United States District Court, N.D. West Virginia

August 20, 2019

PRECIOUS SHAVON SCOTT, Plaintiff,
v.
COMMISSIONER OF SOCIAL SECURITY, Defendant.

          MEMORANDUM OPINION AND ORDER AFFIRMING AND ADOPTING REPORT AND RECOMMENDATION OF MAGISTRATE JUDGE

          FREDERICK P. STAMP, JR. UNITED STATES DISTRICT JUDGE.

         I. Background

         The plaintiff, Precious Shavon Scott, filed a complaint against the Commissioner of Social Security seeking review of a decision denying her claims for supplemental security income benefits. ECF No. ECF No. 1-1 at 1-2. Both the plaintiff and the defendant filed a motion for summary judgment. ECF Nos. 35 and 58.

         In the plaintiff's brief, the plaintiff first contends that she was disabled and that when she went to the Social Security Administration office in Arizona, she was informed that her case was closed because she was no longer disabled. ECF No. 35 at 2. She states that she had just been diagnosed with secondary progressive multiple sclerosis, suffers from a variety of medical issues, and is now more disabled than she was when she was first approved for benefits.

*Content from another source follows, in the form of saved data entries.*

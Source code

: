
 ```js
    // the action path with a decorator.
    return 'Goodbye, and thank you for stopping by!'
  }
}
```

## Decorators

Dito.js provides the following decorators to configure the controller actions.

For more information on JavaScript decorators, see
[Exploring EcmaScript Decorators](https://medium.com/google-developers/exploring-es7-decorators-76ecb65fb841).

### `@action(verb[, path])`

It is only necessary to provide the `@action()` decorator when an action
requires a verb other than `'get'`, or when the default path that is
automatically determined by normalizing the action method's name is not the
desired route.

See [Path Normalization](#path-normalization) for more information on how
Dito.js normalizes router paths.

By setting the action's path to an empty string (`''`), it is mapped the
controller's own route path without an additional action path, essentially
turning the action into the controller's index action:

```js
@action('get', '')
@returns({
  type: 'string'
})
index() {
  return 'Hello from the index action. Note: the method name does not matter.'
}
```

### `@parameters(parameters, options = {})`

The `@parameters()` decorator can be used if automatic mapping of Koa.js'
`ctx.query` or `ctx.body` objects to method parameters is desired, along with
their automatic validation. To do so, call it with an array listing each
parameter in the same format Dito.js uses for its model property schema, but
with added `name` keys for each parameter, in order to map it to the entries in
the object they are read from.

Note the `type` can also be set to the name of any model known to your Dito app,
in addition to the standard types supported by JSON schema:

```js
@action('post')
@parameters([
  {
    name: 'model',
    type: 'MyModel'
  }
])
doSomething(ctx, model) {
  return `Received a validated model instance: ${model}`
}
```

Id. at 2, 4. She further contends that she was advised each month to sign a "waiver" indicating that she was appealing the agency's decision to terminate her benefits and that she wants to continue receiving benefits until a final decision is made. Id. The plaintiff states that she eventually stopped receiving any benefits without warning. Id.

         The plaintiff next asserts that the administrative law judge ("ALJ") did not correctly account for the dates in question. Id. The plaintiff then "objects and prays the court will make her aware of the non-specific State Agency that found her no longer disable. By providing the full medical report. Neither before nor after turning 18 was the Plaintiff redetermined." Id. Plaintiff also contends that the residual functional capacity assessment was not completed, and that the doctors who evaluated her did not take "this matter, seriously enough to obtain adequate medical records or to sign the forms they completed." Id. The plaintiff also "objects to the treatment received at the Local SSA office in Tucson, AZ." Id. The plaintiff further states that she attempted to seek help for her medical conditions, but her insurance would not provide the necessary coverage. Id. at 4.

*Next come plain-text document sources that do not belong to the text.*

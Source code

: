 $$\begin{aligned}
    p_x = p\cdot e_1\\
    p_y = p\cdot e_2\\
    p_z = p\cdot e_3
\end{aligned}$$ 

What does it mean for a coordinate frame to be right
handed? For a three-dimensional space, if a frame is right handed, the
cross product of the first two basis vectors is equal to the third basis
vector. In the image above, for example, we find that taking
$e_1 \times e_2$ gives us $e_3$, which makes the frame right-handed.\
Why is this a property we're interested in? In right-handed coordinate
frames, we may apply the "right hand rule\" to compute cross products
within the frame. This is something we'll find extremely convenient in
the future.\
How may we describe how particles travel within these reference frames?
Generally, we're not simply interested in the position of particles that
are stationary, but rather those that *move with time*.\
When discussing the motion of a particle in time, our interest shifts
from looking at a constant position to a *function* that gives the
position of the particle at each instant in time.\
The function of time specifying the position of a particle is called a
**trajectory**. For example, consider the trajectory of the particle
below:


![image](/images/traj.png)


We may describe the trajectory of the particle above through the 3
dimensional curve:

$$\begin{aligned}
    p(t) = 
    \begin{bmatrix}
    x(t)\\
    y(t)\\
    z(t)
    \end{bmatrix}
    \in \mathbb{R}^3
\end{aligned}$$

         The plaintiff states that her attorney was not diligent and did not remain informed of the details of her case. Id. The plaintiff also contends that "[i]t was [the ALJ's] responsibility to obtain emergency room records and or subpoena the doctors, friends and the Plaintiff's family members in effort to satisfy the guidelines set forth by Appeals Council, Mark K. Haydu. In the Order Of Appeals Council Exhibit No. B5A R# 4 of 6 . . . [w]hich [the] ALJ [ ] did not do." Id. at 7.

         The plaintiff then presents a "proposed stipulation of facts" and later proceeds in presenting her contentions. Id. at 8-9. The plaintiff explains that there are missing records and so the ALJ's determination was not based on an accurate reflection of her conditions, that she was not adequately represented, and that the doctors who examined her were not properly informed of her conditions and did not properly evaluate her conditions. Id. at 10-12. The plaintiff then concludes by requesting that the Court obtain certain medical records, and for certain "funds to be surrendered to the Plaintiff." Id. at 12.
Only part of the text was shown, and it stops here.